BEGIN
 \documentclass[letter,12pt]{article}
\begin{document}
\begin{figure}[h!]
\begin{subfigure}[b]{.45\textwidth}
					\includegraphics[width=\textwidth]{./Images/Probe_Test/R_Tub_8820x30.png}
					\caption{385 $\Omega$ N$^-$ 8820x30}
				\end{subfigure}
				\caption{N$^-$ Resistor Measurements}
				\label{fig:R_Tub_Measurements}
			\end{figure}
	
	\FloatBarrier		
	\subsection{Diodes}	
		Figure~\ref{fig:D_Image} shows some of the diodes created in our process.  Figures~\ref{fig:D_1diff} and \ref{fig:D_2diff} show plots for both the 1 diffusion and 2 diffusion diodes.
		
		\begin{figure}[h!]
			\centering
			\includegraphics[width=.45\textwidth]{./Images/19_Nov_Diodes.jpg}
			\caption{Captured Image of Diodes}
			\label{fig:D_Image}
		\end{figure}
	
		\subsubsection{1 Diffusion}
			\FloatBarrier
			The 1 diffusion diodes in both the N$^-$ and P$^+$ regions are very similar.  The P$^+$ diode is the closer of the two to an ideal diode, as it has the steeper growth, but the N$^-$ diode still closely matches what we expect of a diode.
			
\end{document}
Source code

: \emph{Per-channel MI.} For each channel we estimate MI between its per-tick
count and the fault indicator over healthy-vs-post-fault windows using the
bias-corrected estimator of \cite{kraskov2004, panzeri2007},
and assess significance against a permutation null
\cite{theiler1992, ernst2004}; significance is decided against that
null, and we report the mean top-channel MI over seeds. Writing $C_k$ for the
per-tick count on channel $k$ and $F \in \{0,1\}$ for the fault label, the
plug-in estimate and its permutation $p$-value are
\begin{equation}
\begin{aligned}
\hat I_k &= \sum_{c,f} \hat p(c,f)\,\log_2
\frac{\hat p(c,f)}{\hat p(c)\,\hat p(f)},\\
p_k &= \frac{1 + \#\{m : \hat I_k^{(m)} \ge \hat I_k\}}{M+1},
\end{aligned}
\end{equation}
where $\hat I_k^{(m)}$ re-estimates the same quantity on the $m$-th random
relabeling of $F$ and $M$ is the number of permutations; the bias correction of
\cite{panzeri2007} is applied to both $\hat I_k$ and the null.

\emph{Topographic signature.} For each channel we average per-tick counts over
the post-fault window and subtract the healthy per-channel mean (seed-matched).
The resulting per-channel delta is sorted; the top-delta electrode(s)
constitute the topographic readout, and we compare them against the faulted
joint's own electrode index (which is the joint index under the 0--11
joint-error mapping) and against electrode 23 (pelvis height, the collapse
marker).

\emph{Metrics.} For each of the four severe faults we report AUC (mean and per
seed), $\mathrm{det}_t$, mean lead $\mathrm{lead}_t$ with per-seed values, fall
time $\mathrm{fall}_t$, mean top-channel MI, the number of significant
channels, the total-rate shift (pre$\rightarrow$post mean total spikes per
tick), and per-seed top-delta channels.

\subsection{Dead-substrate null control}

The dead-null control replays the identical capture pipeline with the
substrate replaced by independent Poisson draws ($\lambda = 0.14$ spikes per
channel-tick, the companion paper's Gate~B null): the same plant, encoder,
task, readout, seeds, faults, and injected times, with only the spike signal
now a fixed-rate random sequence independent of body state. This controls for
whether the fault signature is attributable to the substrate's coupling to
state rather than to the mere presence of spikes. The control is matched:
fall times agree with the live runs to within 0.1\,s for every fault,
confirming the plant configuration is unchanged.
END
_WHAT YOU ARE ASKED TO DO_:
Copy out the data shown above without altering anything.

_PROBLEM SOLUTION_:
 \documentclass[letter,12pt]{article}
\begin{document}
\begin{figure}[h!]
\begin{subfigure}[b]{.45\textwidth}
					\includegraphics[width=\textwidth]{./Images/Probe_Test/R_Tub_8820x30.png}
					\caption{385 $\Omega$ N$^-$ 8820x30}
				\end{subfigure}
				\caption{N$^-$ Resistor Measurements}
				\label{fig:R_Tub_Measurements}
			\end{figure}
	
	\FloatBarrier		
	\subsection{Diodes}	
		Figure~\ref{fig:D_Image} shows some of the diodes created in our process.  Figures~\ref{fig:D_1diff} and \ref{fig:D_2diff} show plots for both the 1 diffusion and 2 diffusion diodes.
		
		\begin{figure}[h!]
			\centering
			\includegraphics[width=.45\textwidth]{./Images/19_Nov_Diodes.jpg}
			\caption{Captured Image of Diodes}
			\label{fig:D_Image}
		\end{figure}
	
		\subsubsection{1 Diffusion}
			\FloatBarrier
			The 1 diffusion diodes in both the N$^-$ and P$^+$ regions are very similar.  The P$^+$ diode is the closer of the two to an ideal diode, as it has the steeper growth, but the N$^-$ diode still closely matches what we expect of a diode.
			
\end{document}
Source code

: \emph{Per-channel MI.} For each channel we estimate MI between its per-tick
count and the fault indicator over healthy-vs-post-fault windows using the
bias-corrected estimator of \cite{kraskov2004, panzeri2007},
and assess significance against a permutation null
\cite{theiler1992, ernst2004}; significance is decided against that
null, and we report the mean top-channel MI over seeds. Writing $C_k$ for the
per-tick count on channel $k$ and $F \in \{0,1\}$ for the fault label, the
plug-in estimate and its permutation $p$-value are
\begin{equation}
\begin{aligned}
\hat I_k &= \sum_{c,f} \hat p(c,f)\,\log_2
\frac{\hat p(c,f)}{\hat p(c)\,\hat p(f)},\\
p_k &= \frac{1 + \#\{m : \hat I_k^{(m)} \ge \hat I_k\}}{M+1},
\end{aligned}
\end{equation}
where $\hat I_k^{(m)}$ re-estimates the same quantity on the $m$-th random
relabeling of $F$ and $M$ is the number of permutations; the bias correction of
\cite{panzeri2007} is applied to both $\hat I_k$ and the null.

\emph{Topographic signature.} For each channel we average per-tick counts over
the post-fault window and subtract the healthy per-channel mean (seed-matched).
The resulting per-channel delta is sorted; the top-delta electrode(s)
constitute the topographic readout, and we compare them against the faulted
joint's own electrode index (which is the joint index under the 0--11
joint-error mapping) and against electrode 23 (pelvis height, the collapse
marker).

\emph{Metrics.} For each of the four severe faults we report AUC (mean and per
seed), $\mathrm{det}_t$, mean lead $\mathrm{lead}_t$ with per-seed values, fall
time $\mathrm{fall}_t$, mean top-channel MI, the number of significant
channels, the total-rate shift (pre$\rightarrow$post mean total spikes per
tick), and per-seed top-delta channels.

\subsection{Dead-substrate null control}

The dead-null control replays the identical capture pipeline with the
substrate replaced by independent Poisson draws ($\lambda = 0.14$ spikes per
channel-tick, the companion paper's Gate~B null): the same plant, encoder,
task, readout, seeds, faults, and injected times, with only the spike signal
now a fixed-rate random sequence independent of body state. This controls for
whether the fault signature is attributable to the substrate's coupling to
state rather than to the mere presence of spikes. The control is matched:
fall times agree with the live runs to within 0.1\,s for every fault,
confirming the plant configuration is unchanged.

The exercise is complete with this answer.